In Tampa, Democrat Bob Buesing is pressing his state Senate rival Dana Young to denounce Trump’s past comments about women.

And outside of Orlando, new television ads from Democrat Stephanie Murphy tell voters that incumbent U.S. Rep. John Mica, R-Winter Park, said “I love Trump,” earlier this year.

Only two weeks ago, both major parties and political experts concluded that there would be minimal impact from Trump on down-ballot races for Congress and the state Legislature.

But that all changed with the release of an Access Hollywood video last week showing Trump bragging about grabbing women sexually without consent. Trump’s unguarded moment from 2005 has ignited a fire storm that has Republicans fretting about the “Trump Effect.”

In some races, Democrats are running ads pinning opponents to Trump. In others, Republicans who unendorsed Trump are now facing a backlash from ardent Trump supporters.

And in dozens of others, Republicans are ducking and refusing to answer questions in hopes of running out the clock.

“It would be better for everybody down ballot if the Republican nominee for president were bringing folks, rather than shedding them like hair on a German shepherd,” said Mac Stipanovich, a longtime Florida Republican strategist and lobbyist who has become one of the #NeverTrump movement’s leading voices.

Races that should be a lock for Republicans in a normal election cycle are unraveling, said veteran Florida Democratic strategic Tom Eldon.

“There are races out there that are not typically Democratic targets, but are going to be very close now,” said Eldon.

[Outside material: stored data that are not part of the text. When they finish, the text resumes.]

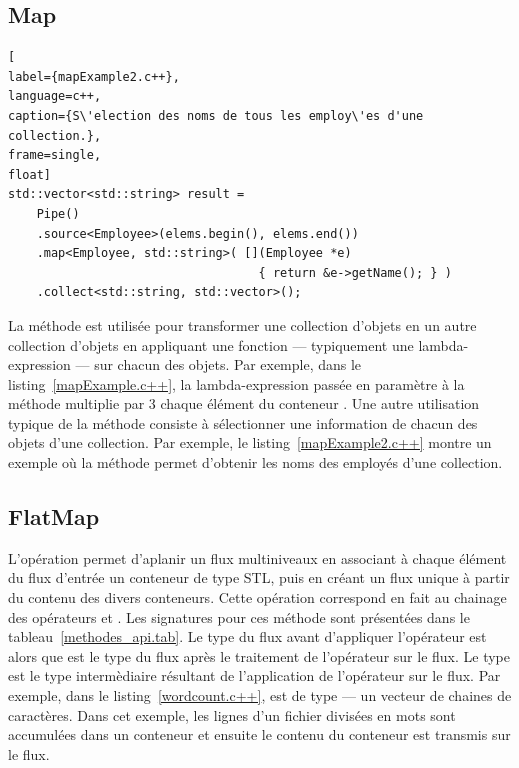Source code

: \subsection{Map}



\begin{lstlisting}[
label={mapExample2.c++},
language=c++,
caption={S\'election des noms de tous les employ\'es d'une collection.},
frame=single,
float]
std::vector<std::string> result =
    Pipe()
    .source<Employee>(elems.begin(), elems.end())
    .map<Employee, std::string>( [](Employee *e) 
                                   { return &e->getName(); } )
    .collect<std::string, std::vector>();
\end{lstlisting}




La m\'ethode  est utilis\'ee pour transformer une collection d'objets en un autre collection d'objets en appliquant une fonction --- typiquement une lambda-expression --- sur chacun des objets. Par exemple, dans le listing~\ref{mapExample.c++}, la lambda-expression pass\'ee en param\`etre \`a la m\'ethode  multiplie par 3 chaque \'el\'ement du conteneur . Une autre utilisation typique de la méthode  consiste \`a s\'electionner une information de chacun des objets d'une collection. Par exemple, le listing~\ref{mapExample2.c++} montre un exemple o\`u la méthode  permet d'obtenir les noms des employ\'es d'une collection. 


\subsection{FlatMap}

L'op\'eration   permet d'aplanir un flux multiniveaux en associant \`a chaque \'el\'ement du flux d'entr\'ee un conteneur de type STL, puis en cr\'eant un flux unique \`a partir du contenu des divers conteneurs. Cette op\'eration correspond en fait au chainage des op\'erateurs  et . Les  signatures pour ces m\'ethode sont pr\'esent\'ees dans le tableau~\ref{methodes_api.tab}. Le type du flux avant d'appliquer l'op\'erateur  est  alors que  est le type du flux apr\`es le traitement de l'op\'erateur sur le flux. Le type  est le type interm\`ediaire r\'esultant de l'application de l'op\'erateur  sur le flux. Par exemple, dans le listing~\ref{wordcount.c++},  est de type  --- un vecteur de chaines de caract\`eres. Dans cet exemple, les lignes d'un fichier divis\'ees en mots sont accumul\'ees dans un conteneur et ensuite le contenu du conteneur est transmis sur le flux.


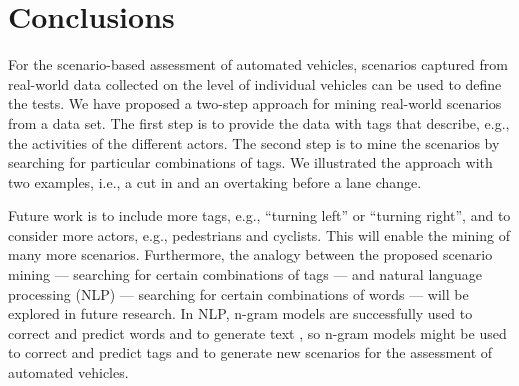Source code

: \section{Conclusions}
\label{sec:conclusions}

\cstarte
For the scenario-based assessment of automated vehicles, scenarios captured from real-world data collected on the level of individual vehicles can be used to define the tests.
We have proposed a two-step approach for mining real-world scenarios from a data set.
The first step is to provide the data with tags that describe, e.g., the activities of the different actors.
The second step is to mine the scenarios by searching for particular combinations of tags.
We illustrated the approach with two examples, i.e., a cut in and an overtaking before a lane change.

Future work is to include more tags, e.g., ``turning left'' or ``turning right'', and to consider more actors, e.g., pedestrians and cyclists. This will enable the mining of many more scenarios. 
Furthermore, the analogy between the proposed scenario mining --- searching for certain combinations of tags --- and natural language processing (NLP) --- searching for certain combinations of words --- will be explored in future research. 
In NLP, n-gram models are successfully used to correct \autocite{hull1982experiments} and predict \autocite{brown1992class} words and to generate text \autocite{oh2002stochastic}, so n-gram models might be used to correct and predict tags and to generate new scenarios for the assessment of automated vehicles.
\cende
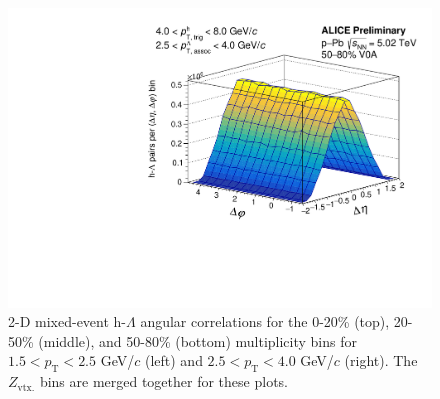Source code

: \begin{figure}[ht]
\begin{minipage}{0.48\textwidth}
		\includegraphics[width=\textwidth]{figures/analysis/h_lambda_2d_mixed_fancy_label_50_80_highpt.pdf}
	\end{minipage}
	\caption{2-D mixed-event h-$\Lambda$ angular correlations for the 0-20\% (top), 20-50\% (middle), and 50-80\% (bottom) multiplicity bins for $1.5 < p_{\text{T}} < 2.5$ GeV/$c$ (left) and $2.5 < p_{\text{T}} < 4.0$ GeV/$c$ (right). The $Z_{\text{vtx.}}$ bins are merged together for these plots.}
	\label{fig:h_lambda_2d_mixed}
\end{figure}
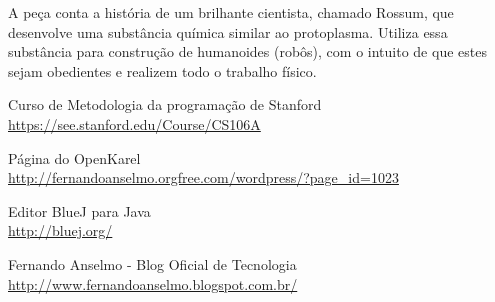 \documentclass[a4paper,11pt]{article}
\begin{document}

\begin{thebibliography}{5}

  A peça conta a história de um brilhante cientista, chamado Rossum, que desenvolve uma substância química similar ao protoplasma. Utiliza essa substância para construção de humanoides (robôs), com o intuito de que estes sejam obedientes e realizem todo o trabalho físico.

  Curso de Metodologia da programação de Stanford \\
  \url{https://see.stanford.edu/Course/CS106A}
  
  Página do OpenKarel \\
  \url{http://fernandoanselmo.orgfree.com/wordpress/?page_id=1023}
  
  Editor BlueJ para Java \\
  \url{http://bluej.org/}

  Fernando Anselmo - Blog Oficial de Tecnologia \\
  \url{http://www.fernandoanselmo.blogspot.com.br/}
  
\end{thebibliography}
  
\end{document}
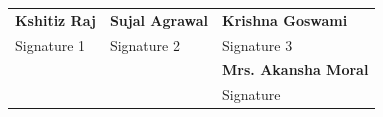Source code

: \documentclass[12pt]{article}
\begin{document}
\vspace{0.5cm}
\begin{tabular}{ p{5.5cm} p{5.5cm} p{5.5cm}}
\textbf{Kshitiz Raj} & \textbf{Sujal Agrawal}  & \textbf{Krishna Goswami}  \\
Signature 1 & Signature 2 &  Signature 3  \\ [30pt]
 & & \textbf{Mrs. Akansha Moral} \\
& & Signature \\  [30pt]
\end{tabular}
\end{document}
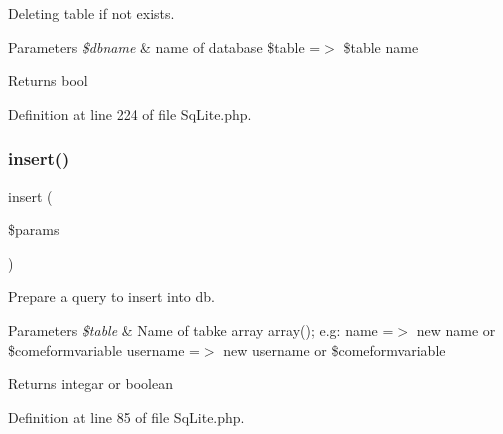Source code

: Deleting table if not exists.


\begin{DoxyParams}{Parameters}
{\em \$dbname} & name of database \$table =$>$ \$table name\\
\hline
\end{DoxyParams}
\begin{DoxyReturn}{Returns}
bool 
\end{DoxyReturn}


Definition at line 224 of file Sq\+Lite.\+php.

\mbox{\label{class_zest_1_1_database_1_1_drives_1_1_sq_lite_1_1_sq_lite_a67366620fdfeaab4b480b6e4dca64deb}} 
\subsubsection{\texorpdfstring{insert()}{insert()}}
{\footnotesize\ttfamily insert (\begin{DoxyParamCaption}\item[{}]{\$params }\end{DoxyParamCaption})}

Prepare a query to insert into db.


\begin{DoxyParams}{Parameters}
{\em \$table} & Name of tabke array array(); e.\+g\+: \textquotesingle{}name\textquotesingle{} =$>$ \textquotesingle{}new name\textquotesingle{} or \$comeformvariable \textquotesingle{}username\textquotesingle{} =$>$ \textquotesingle{}new username\textquotesingle{} or \$comeformvariable\\
\hline
\end{DoxyParams}
\begin{DoxyReturn}{Returns}
integar or boolean 
\end{DoxyReturn}


Definition at line 85 of file Sq\+Lite.\+php.

\mbox{\label{class_zest_1_1_database_1_1_drives_1_1_sq_lite_1_1_sq_lite_ab0de61372611c058fe76c1a341691182}} 
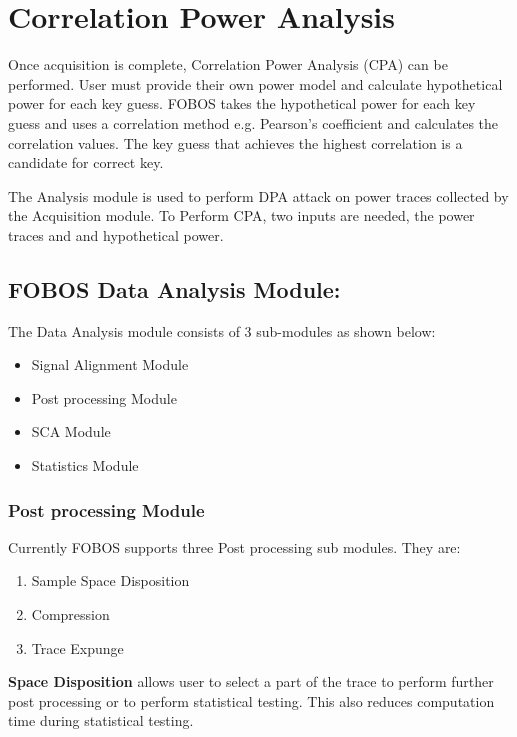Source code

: \chapter{Correlation Power Analysis} \label{chap:fobos-cpa}

Once acquisition is complete, Correlation Power Analysis (CPA) can be performed.
User must provide their own power model and calculate hypothetical power for each key guess.
FOBOS takes the hypothetical power for each key guess and uses a correlation method e.g. Pearson's coefficient and calculates the correlation values.
The key guess that achieves the highest correlation is a candidate for correct key.

The Analysis module is used to perform DPA attack on power traces collected by the Acquisition
module. To Perform CPA, two inputs are needed, the power traces and and hypothetical power.


\section{FOBOS Data Analysis Module:}
The Data Analysis module consists of 3 sub-modules as shown below:
\begin{itemize}
\item Signal Alignment Module
\item Post processing Module
\item SCA Module
\item Statistics Module
\end{itemize}

\subsection{Post processing Module}
Currently FOBOS supports three Post processing sub modules. They are:
\begin{enumerate}
\item Sample Space Disposition
\item Compression
\item Trace Expunge
\end{enumerate}

\textbf{Space Disposition} allows user to select a part of the trace to perform further post processing
or to perform statistical testing. This also reduces computation time during statistical testing.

It’s not going to lift every Democrat with a pulse, Eldon said, but it will boost those who are running good campaigns.

Christian Ulvert, a Miami Dade Democratic political consultant, predicted a “massive impact on down-ballot races” in South Florida and the possibility that Democrat Patrick Murphy may unseat Marco Rubio in the U.S. Senate race. A Trump antagonist during his own presidential run, Rubio has promised to vote for him in November because he wants to deny Hillary Clinton the White House.

“The message and tone at the top of the ticket is crucial to everything down ballot,” Ulvert said.

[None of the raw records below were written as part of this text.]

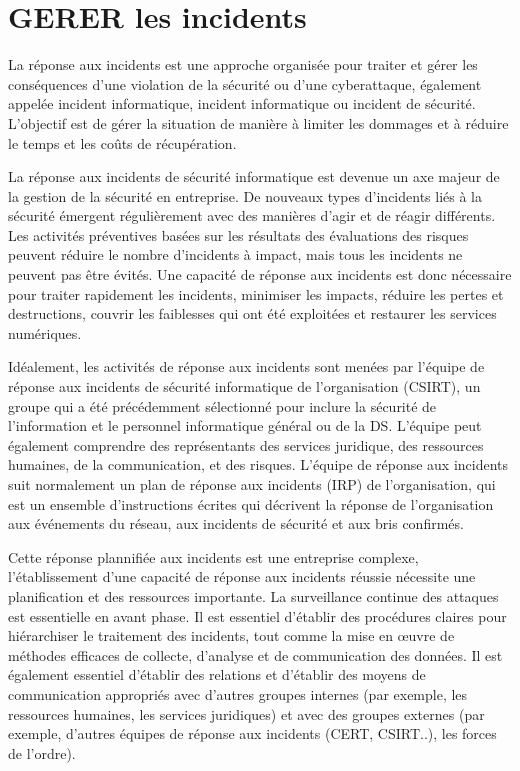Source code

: %
%
\section{GERER les incidents}

La réponse aux incidents est une approche organisée pour traiter et gérer les conséquences d'une violation de la sécurité ou d'une cyberattaque, également appelée incident informatique, incident informatique ou incident de sécurité. L'objectif est de gérer la situation de manière à limiter les dommages et à réduire le temps et les coûts de récupération.

La réponse aux incidents de sécurité informatique est devenue un axe majeur de la gestion de la sécurité en entreprise. De nouveaux types d'incidents liés à la sécurité émergent régulièrement avec des manières d'agir et de réagir différents. Les activités préventives basées sur les résultats des évaluations des risques peuvent réduire le nombre d'incidents à impact, mais tous les incidents ne peuvent pas être évités. Une capacité de réponse aux incidents est donc nécessaire pour traiter rapidement les incidents, minimiser les impacts, réduire les pertes et destructions, couvrir les faiblesses qui ont été exploitées et restaurer les services numériques. 

Idéalement, les activités de réponse aux incidents sont menées par l'équipe de réponse aux incidents de sécurité informatique de l'organisation (CSIRT), un groupe qui a été précédemment sélectionné pour inclure la sécurité de l'information et le personnel informatique général ou de la DS. L'équipe peut également comprendre des représentants des services juridique, des ressources humaines, de la communication, et des risques. L'équipe de réponse aux incidents suit normalement un plan de réponse aux incidents (IRP) de l'organisation, qui est un ensemble d'instructions écrites qui décrivent la réponse de l'organisation aux événements du réseau, aux incidents de sécurité et aux bris confirmés. 

Cette réponse plannifiée aux incidents est une entreprise complexe, l'établissement d'une capacité de réponse aux incidents réussie nécessite une planification et des ressources importante. La surveillance continue des attaques est essentielle en avant phase. Il est essentiel d'établir des procédures claires pour hiérarchiser le traitement des incidents, tout comme la mise en œuvre de méthodes efficaces de collecte, d'analyse et de communication des données. Il est également essentiel d'établir des relations et d'établir des moyens de communication appropriés avec d'autres groupes internes (par exemple, les ressources humaines, les services juridiques) et avec des groupes externes (par exemple, d'autres équipes de réponse aux incidents (CERT, CSIRT..), les forces de l'ordre).

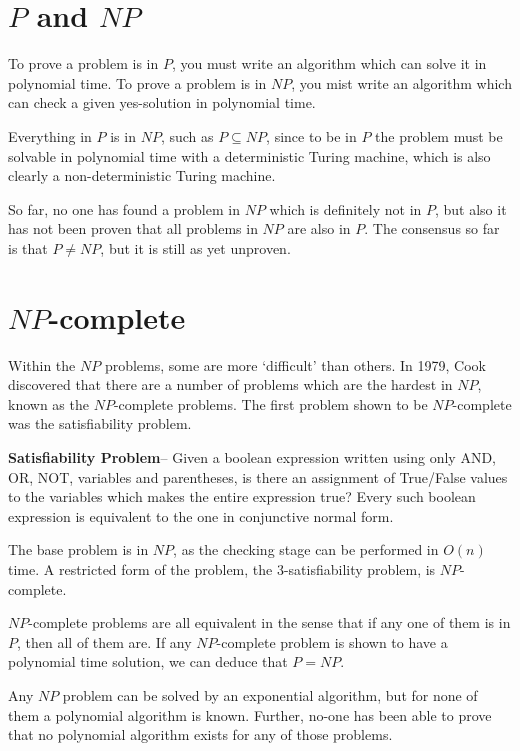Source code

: 
\section*{$P$ and $NP$}

To prove a problem is in $P$, you must write an algorithm which can solve it in polynomial time. To prove a problem is
 in $NP$, you mist write an algorithm which can check a given yes-solution in polynomial time.

Everything in $P$ is in $NP$, such as $P \subseteq NP$, since to be in $P$ the problem must be solvable in polynomial
 time with a deterministic Turing machine, which is also clearly a non-deterministic Turing machine.

So far, no one has found a problem in $NP$ which is definitely not in $P$, but also it has not been proven that all
 problems in $NP$ are also in $P$. The consensus so far is that $P \neq NP$, but it is still as yet unproven.

\section*{$NP$-complete}

Within the $NP$ problems, some are more `difficult' than others. In 1979, Cook discovered that there are a number of
 problems which are the hardest in $NP$, known as the $NP$-complete problems. The first problem shown to be
 $NP$-complete was the satisfiability problem.

\textbf{Satisfiability Problem}-- Given a boolean expression written using only AND, OR, NOT, variables and parentheses,
 is there an assignment of True/False values to the variables which makes the entire expression true? Every such boolean
 expression is equivalent to the one in conjunctive normal form.

The base problem is in $NP$, as the checking stage can be performed in $O(n)$ time. A restricted form of the problem,
 the 3-satisfiability problem, is $NP$-complete.

$NP$-complete problems are all equivalent in the sense that if any one of them is in $P$, then all of them are. If any
 $NP$-complete problem is shown to have a polynomial time solution, we can deduce that $P = NP$.

Any $NP$ problem can be solved by an exponential algorithm, but for none of them a polynomial algorithm is known.
 Further, no-one has been able to prove that no polynomial algorithm exists for any of those problems.

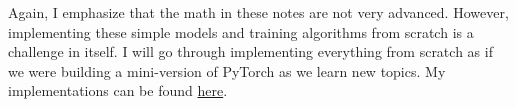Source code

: Again, I emphasize that the math in these notes are not very advanced. However, implementing these simple models and training algorithms from scratch is a challenge in itself. I will go through implementing everything from scratch as if we were building a mini-version of PyTorch as we learn new topics. My implementations can be found \href{https://github.com/mbahng/pyember}{here}. 
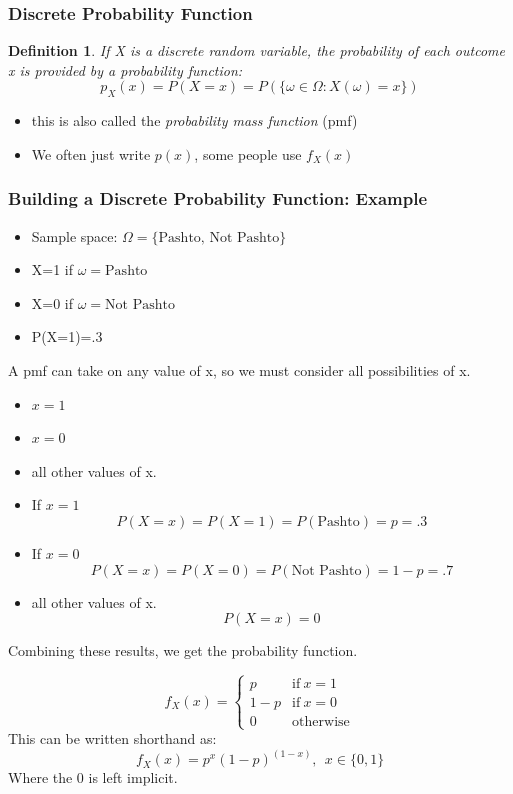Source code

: \documentclass{beamer}
\newtheorem{defn}{Definition}
\numberwithin{equation}{section}
\begin{document}
\begin{frame}
\frametitle{Discrete Probability Function}
\begin{defn}

If X is a discrete random variable, the probability of each outcome x is provided by a probability function:
$$p_X(x)=P(X=x)=P(\{\omega \in \Omega: X(\omega)=x\})$$

\end{defn}
\begin{itemize}
\item this is also called the \emph{probability mass function} (pmf)
\item We often just write $p(x)$, some people use $f_X(x)$
\end{itemize}

\end{frame}

\begin{frame}
\frametitle{Building a Discrete Probability Function: Example}
\begin{itemize}
\item Sample space: $\Omega= \{\text{Pashto, Not Pashto}\}$
\item X=1 if $\omega=\text{Pashto}$
\item X=0 if $\omega=\text{Not Pashto}$ 
\item P(X=1)=.3
\end{itemize}
A pmf can take on any value of x, so we must consider all possibilities of x.
\begin{itemize}
\item $x = 1$
\item $x = 0$
\item all other values of x.
\end{itemize}
\end{frame}


\begin{frame}
\begin{itemize}
\item If $x = 1$
$$P(X=x)=P(X=1)=P(\text{Pashto})=p=.3$$\pause
\item If $x = 0$
$$P(X=x)=P(X=0)=P(\text{Not Pashto})=1-p=.7$$\pause
\item all other values of x.
$$P(X=x)=0$$
\end{itemize}\pause
Combining these results, we get the probability function.

$$f_X(x)=\begin{cases}
p & \text{if}\ x=1\\
1-p & \text{if}\ x=0\\
0 & \text{otherwise}
\end{cases}$$\pause
This can be written shorthand as:
$$f_X(x)=p^x(1-p)^{(1-x)},\ \ x\in \{0,1\}$$ 
Where the 0 is left implicit.

\end{frame}
\end{document}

Not all Republicans are buying it. Nelson Diaz, chairman of the Miami-Dade Republican Party, said he thinks Miami-Dade voters won’t punish other Republicans.

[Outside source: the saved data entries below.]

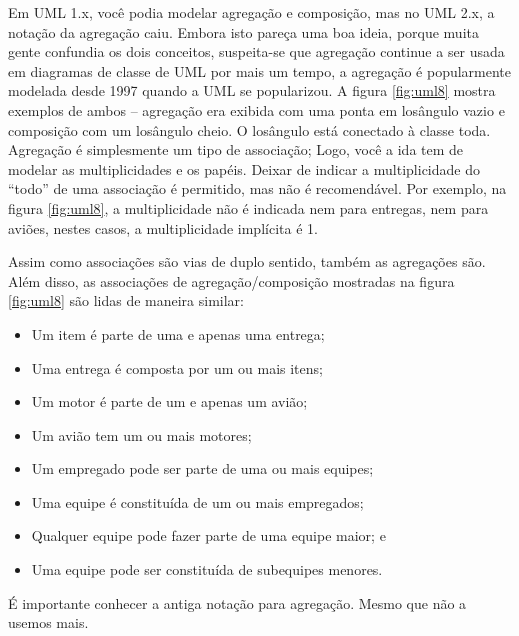 Em UML 1.x, você podia modelar agregação e composição, mas no UML 2.x, a notação da agregação caiu. Embora isto pareça uma boa ideia, porque muita gente confundia os dois conceitos, suspeita-se que agregação continue a ser usada em diagramas de classe de UML por mais um tempo, a agregação é popularmente modelada desde 1997 quando a UML se popularizou. A figura \ref{fig:uml8} mostra exemplos de ambos -- agregação era exibida com uma ponta em losângulo vazio e composição com um losângulo cheio. O losângulo está conectado à classe toda. Agregação é simplesmente um tipo de associação; Logo, você a ida tem de modelar as multiplicidades e os papéis. Deixar de indicar a multiplicidade do ``todo'' de uma associação é permitido, mas não é recomendável. Por exemplo, na figura \ref{fig:uml8}, a multiplicidade não é indicada nem para entregas, nem para aviões, nestes casos, a multiplicidade implícita é 1.

Assim como associações são vias de duplo sentido, também as agregações são. Além disso, as associações de agregação/composição mostradas na figura \ref{fig:uml8} são lidas de maneira similar:
\begin{itemize}
\item Um item é parte de uma e apenas uma entrega;
\item Uma entrega é composta por um ou mais itens;
\item Um motor é parte de um e apenas um avião;
\item Um avião tem um ou mais motores;
\item Um empregado pode ser parte de uma ou mais equipes;
\item Uma equipe é constituída de um ou mais empregados;
\item Qualquer equipe pode fazer parte de uma equipe maior; e
\item Uma equipe pode ser constituída de subequipes menores.
\end{itemize}

É importante conhecer a antiga notação para agregação. Mesmo que não a usemos mais.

Polls earlier this year showed about 75 percent of Republican voters support Rubio. Now, about 85 percent are backing him. In some state senate races in north Florida, Trump has brought an energy to the GOP base that may get more voters to the polls.

“I don’t see Republicans punishing other Republicans for supporting Trump,” Diaz said. “I see the opposite, people who are not happy candidates won’t stand by Trump.”

But Democrats see it differently. In close districts in Tampa, Miami and Orlando, party leaders have perked up.

Alan Clendenin, a long time activist with the Hillsborough County Democratic party, told the party faithful in a recent email that they need to target Rubio, Young and others for backing Trump.

“Floridians need to send Marco Rubio, Dana Young and every coward a message,” Clendenin said.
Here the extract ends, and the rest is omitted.